*** DATA TO PROCESS Section Begins ***

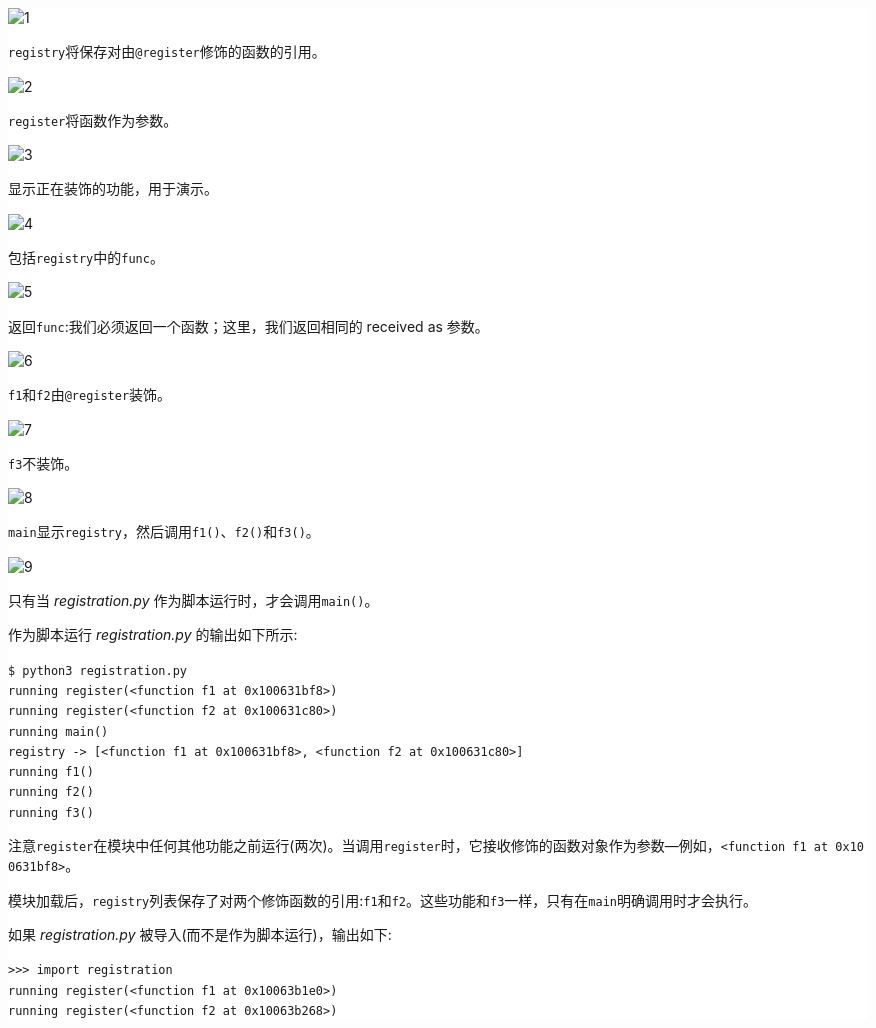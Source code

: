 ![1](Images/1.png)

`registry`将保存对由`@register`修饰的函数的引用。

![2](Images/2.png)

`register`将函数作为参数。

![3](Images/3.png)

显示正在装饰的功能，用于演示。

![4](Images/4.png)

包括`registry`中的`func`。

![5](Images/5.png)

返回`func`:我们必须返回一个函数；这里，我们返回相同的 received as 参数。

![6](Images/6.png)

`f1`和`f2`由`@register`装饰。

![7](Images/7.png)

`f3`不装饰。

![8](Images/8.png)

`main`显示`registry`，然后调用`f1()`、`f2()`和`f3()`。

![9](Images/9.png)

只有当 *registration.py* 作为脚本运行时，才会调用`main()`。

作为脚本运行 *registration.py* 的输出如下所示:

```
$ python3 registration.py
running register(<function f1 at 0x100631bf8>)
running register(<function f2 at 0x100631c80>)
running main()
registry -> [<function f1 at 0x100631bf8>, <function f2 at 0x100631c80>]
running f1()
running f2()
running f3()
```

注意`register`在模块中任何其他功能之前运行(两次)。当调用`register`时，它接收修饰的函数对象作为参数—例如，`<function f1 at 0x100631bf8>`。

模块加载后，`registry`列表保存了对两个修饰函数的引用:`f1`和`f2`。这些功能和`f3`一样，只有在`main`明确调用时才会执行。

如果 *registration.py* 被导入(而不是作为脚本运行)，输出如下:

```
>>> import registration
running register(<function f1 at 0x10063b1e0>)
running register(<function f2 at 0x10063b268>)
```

*** DATA TO PROCESS Section Ends ***

# TO DO
Only the pictures stay out; the rest of the entries above must be written out exactly.

# TASK SOLUTION
Source code

: ![1](Images/1.png)

`registry`将保存对由`@register`修饰的函数的引用。

![2](Images/2.png)

`register`将函数作为参数。

![3](Images/3.png)

显示正在装饰的功能，用于演示。

![4](Images/4.png)

包括`registry`中的`func`。

![5](Images/5.png)

返回`func`:我们必须返回一个函数；这里，我们返回相同的 received as 参数。

![6](Images/6.png)

`f1`和`f2`由`@register`装饰。

![7](Images/7.png)

`f3`不装饰。

![8](Images/8.png)

`main`显示`registry`，然后调用`f1()`、`f2()`和`f3()`。

![9](Images/9.png)

只有当 *registration.py* 作为脚本运行时，才会调用`main()`。

作为脚本运行 *registration.py* 的输出如下所示:

```
$ python3 registration.py
running register(<function f1 at 0x100631bf8>)
running register(<function f2 at 0x100631c80>)
running main()
registry -> [<function f1 at 0x100631bf8>, <function f2 at 0x100631c80>]
running f1()
running f2()
running f3()
```

注意`register`在模块中任何其他功能之前运行(两次)。当调用`register`时，它接收修饰的函数对象作为参数—例如，`<function f1 at 0x100631bf8>`。

模块加载后，`registry`列表保存了对两个修饰函数的引用:`f1`和`f2`。这些功能和`f3`一样，只有在`main`明确调用时才会执行。

如果 *registration.py* 被导入(而不是作为脚本运行)，输出如下:

```
>>> import registration
running register(<function f1 at 0x10063b1e0>)
running register(<function f2 at 0x10063b268>)
```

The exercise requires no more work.